UltraSparc IV will debut in the first half of 2003 and its speed will be boosted from 1.2GHz at launch to about 2GHz by the end of 2004, just prior to the launch of UltraSparc V in early 2005, which will run at up to 3GHz.
Into enemy territory
Yet at the same time, Sun has made some tentative moves towards the Intel market. In addition to its Intel-based Cobalt email and web server appliances, Sun will also release a range of low-end 'Lintel' servers – featuring Sun's own distribution of Linux on Intel. These are due in August 2002.
This is part of a broader strategy from Sun to embrace the open source operating system (alongside its own Solaris product) and, by implication, Intel.
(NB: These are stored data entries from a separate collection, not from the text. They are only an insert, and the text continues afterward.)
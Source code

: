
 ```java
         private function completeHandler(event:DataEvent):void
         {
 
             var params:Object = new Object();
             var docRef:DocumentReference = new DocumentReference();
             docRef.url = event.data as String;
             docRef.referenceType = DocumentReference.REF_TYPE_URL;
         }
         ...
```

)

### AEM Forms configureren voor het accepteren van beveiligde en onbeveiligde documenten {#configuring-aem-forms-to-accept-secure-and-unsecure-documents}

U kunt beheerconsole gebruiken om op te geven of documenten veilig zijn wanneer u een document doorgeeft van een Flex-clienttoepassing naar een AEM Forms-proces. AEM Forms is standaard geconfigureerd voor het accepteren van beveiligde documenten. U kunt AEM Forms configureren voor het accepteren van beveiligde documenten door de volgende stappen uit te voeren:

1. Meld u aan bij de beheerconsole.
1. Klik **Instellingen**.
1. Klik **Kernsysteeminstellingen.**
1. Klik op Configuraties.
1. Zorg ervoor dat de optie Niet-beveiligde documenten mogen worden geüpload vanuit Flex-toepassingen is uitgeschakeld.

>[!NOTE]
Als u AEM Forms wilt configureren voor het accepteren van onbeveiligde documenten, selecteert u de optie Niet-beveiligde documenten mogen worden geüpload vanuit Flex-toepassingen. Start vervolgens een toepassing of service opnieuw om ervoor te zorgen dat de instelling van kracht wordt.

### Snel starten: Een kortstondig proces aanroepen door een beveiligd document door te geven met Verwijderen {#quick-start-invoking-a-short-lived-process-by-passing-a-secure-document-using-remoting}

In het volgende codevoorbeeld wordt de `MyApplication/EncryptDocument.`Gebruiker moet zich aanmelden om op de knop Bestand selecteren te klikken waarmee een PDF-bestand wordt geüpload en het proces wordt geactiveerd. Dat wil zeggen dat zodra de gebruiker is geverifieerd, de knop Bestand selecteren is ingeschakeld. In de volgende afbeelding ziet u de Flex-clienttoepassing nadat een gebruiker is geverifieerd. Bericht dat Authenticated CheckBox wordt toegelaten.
This is a critical step, says Philip Dawson, an analyst and program director of infrastructure services at the Meta Group. "Linux on anything other than Intel is really a non-starter."
The thawing of Sun's attitudes towards Linux is also evident in its porting of Linux application programming interfaces to Solaris and vice versa. This ought to make the migration or porting of applications in either direction much easier.
In contrast, following its acquisition of Compaq, HP has the unenviable task of assimilating seven different operating systems that it has historically supported and migrating them to Windows, Linux or HP-UX Unix.
But in the process, it has already infuriated many longstanding users of its proprietary HP3000 mid-range servers, by deciding to discontinue sales of the system's MPE operating system from October 2003. HP will, therefore, need to handle the migration of its community of users to Itanium-based servers with the greatest of care.
Although PA-RISC/HP-UX applications can be run on Itanium without recompilation or any other form of modification, they will need to be optimised if users are to take advantage of the extra performance that Itanium will offer – particularly when the PA-RISC roadmap draws to a close with the PA-8900 in 2003.
"It's probably a good idea for developers and software vendors to do a native port or re-compilation on to Itanium because RISC has no understanding of some of the architectural constructs within Itanium. Therefore, the code that was developed for PA-RISC cannot take advantage of it," says Chris Franklin, enterprise server marketing manager at HP.
What this indicates is that as systems vendors move to Itanium, some organisations will face a forced migration of applications and operating systems before they are convinced of any price/performance benefits.